Doch bevor aus einem konventionell wirtschaftenden Hof ein Öko-Betrieb wird, muss ein aufwendiger Umstellungsprozess durchlaufen werden. Mitten in dieser Phase steckt momentan die Landgut Weimar eG, ein genossenschaftliches Unternehmen aus Holzdorf in der Nähe der Klassikerstadt in Thüringen. Der Betrieb mit seinen 13 Beschäftigten baut vor allem Getreide an, hat jedoch auch eine Herde mit Milchkühen. Mit nur 120 Tieren ist diese, verglichen mit anderen Betrieben in der Region, recht klein. Ställe mit bis zu über 1.000 Tieren sind hier keine Seltenheit.

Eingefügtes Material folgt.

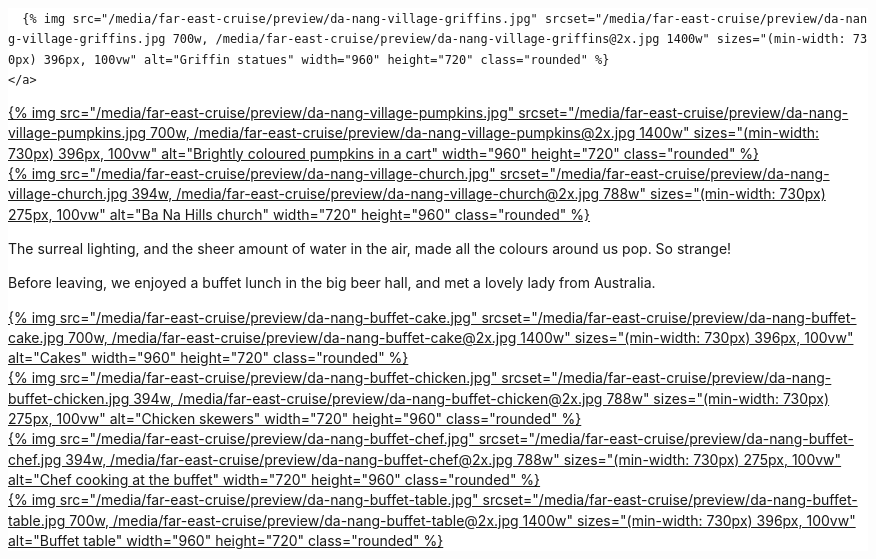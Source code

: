       {% img src="/media/far-east-cruise/preview/da-nang-village-griffins.jpg" srcset="/media/far-east-cruise/preview/da-nang-village-griffins.jpg 700w, /media/far-east-cruise/preview/da-nang-village-griffins@2x.jpg 1400w" sizes="(min-width: 730px) 396px, 100vw" alt="Griffin statues" width="960" height="720" class="rounded" %}
    </a>
  </div>
</div>

<div class="row image-row">
  <div class="col-7">
    <a href="/media/far-east-cruise/full/da-nang-village-pumpkins.jpg" class="image-gallery-item">
      {% img src="/media/far-east-cruise/preview/da-nang-village-pumpkins.jpg" srcset="/media/far-east-cruise/preview/da-nang-village-pumpkins.jpg 700w, /media/far-east-cruise/preview/da-nang-village-pumpkins@2x.jpg 1400w" sizes="(min-width: 730px) 396px, 100vw" alt="Brightly coloured pumpkins in a cart" width="960" height="720" class="rounded" %}
    </a>
  </div>
  <div class="col-5">
    <a href="/media/far-east-cruise/full/da-nang-village-church.jpg" class="image-gallery-item">
      {% img src="/media/far-east-cruise/preview/da-nang-village-church.jpg" srcset="/media/far-east-cruise/preview/da-nang-village-church.jpg 394w, /media/far-east-cruise/preview/da-nang-village-church@2x.jpg 788w" sizes="(min-width: 730px) 275px, 100vw" alt="Ba Na Hills church" width="720" height="960" class="rounded" %}
    </a>
  </div>
</div>

The surreal lighting, and the sheer amount of water in the air, made all the colours around us pop. So strange!

Before leaving, we enjoyed a buffet lunch in the big beer hall, and met a lovely lady from Australia.

<div class="row image-row">
  <div class="col-7">
    <a href="/media/far-east-cruise/full/da-nang-buffet-cake.jpg" class="image-gallery-item">
      {% img src="/media/far-east-cruise/preview/da-nang-buffet-cake.jpg" srcset="/media/far-east-cruise/preview/da-nang-buffet-cake.jpg 700w, /media/far-east-cruise/preview/da-nang-buffet-cake@2x.jpg 1400w" sizes="(min-width: 730px) 396px, 100vw" alt="Cakes" width="960" height="720" class="rounded" %}
    </a>
  </div>
  <div class="col-5">
    <a href="/media/far-east-cruise/full/da-nang-buffet-chicken.jpg" class="image-gallery-item">
      {% img src="/media/far-east-cruise/preview/da-nang-buffet-chicken.jpg" srcset="/media/far-east-cruise/preview/da-nang-buffet-chicken.jpg 394w, /media/far-east-cruise/preview/da-nang-buffet-chicken@2x.jpg 788w" sizes="(min-width: 730px) 275px, 100vw" alt="Chicken skewers" width="720" height="960" class="rounded" %}
    </a>
  </div>
</div>

<div class="row image-row">
  <div class="col-5">
    <a href="/media/far-east-cruise/full/da-nang-buffet-chef.jpg" class="image-gallery-item">
      {% img src="/media/far-east-cruise/preview/da-nang-buffet-chef.jpg" srcset="/media/far-east-cruise/preview/da-nang-buffet-chef.jpg 394w, /media/far-east-cruise/preview/da-nang-buffet-chef@2x.jpg 788w" sizes="(min-width: 730px) 275px, 100vw" alt="Chef cooking at the buffet" width="720" height="960" class="rounded" %}
    </a>
  </div>
  <div class="col-7">
    <a href="/media/far-east-cruise/full/da-nang-buffet-table.jpg" class="image-gallery-item">
      {% img src="/media/far-east-cruise/preview/da-nang-buffet-table.jpg" srcset="/media/far-east-cruise/preview/da-nang-buffet-table.jpg 700w, /media/far-east-cruise/preview/da-nang-buffet-table@2x.jpg 1400w" sizes="(min-width: 730px) 396px, 100vw" alt="Buffet table" width="960" height="720" class="rounded" %}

Zuletzt wurde es immer komplizierter, die Milcherzeugung annähernd wirtschaftlich zu betreiben. „Wir hatten zwei Optionen: Entweder wir schließen die Milchproduktion und werden ein reiner Ackerbaubetrieb. Oder wir versuchen die Vermarktung unserer Milch im Bio-Bereich“, sagt Sylvia Gengelbach, Vorstandsvorsitzende der Landgut Weimar eG. Weil der Landwirtschaftsbetrieb nach dem System der Kreislaufwirtschaft betrieben werden soll und die Tierhaltung hier dazu gehört, hat man sich im Landgut Weimar für den zweiten, deutlich schwierigeren Weg entschieden. Denn die konventionelle Milchherstellung auf eine ökologische umzustellen, gelingt nicht von heute auf morgen.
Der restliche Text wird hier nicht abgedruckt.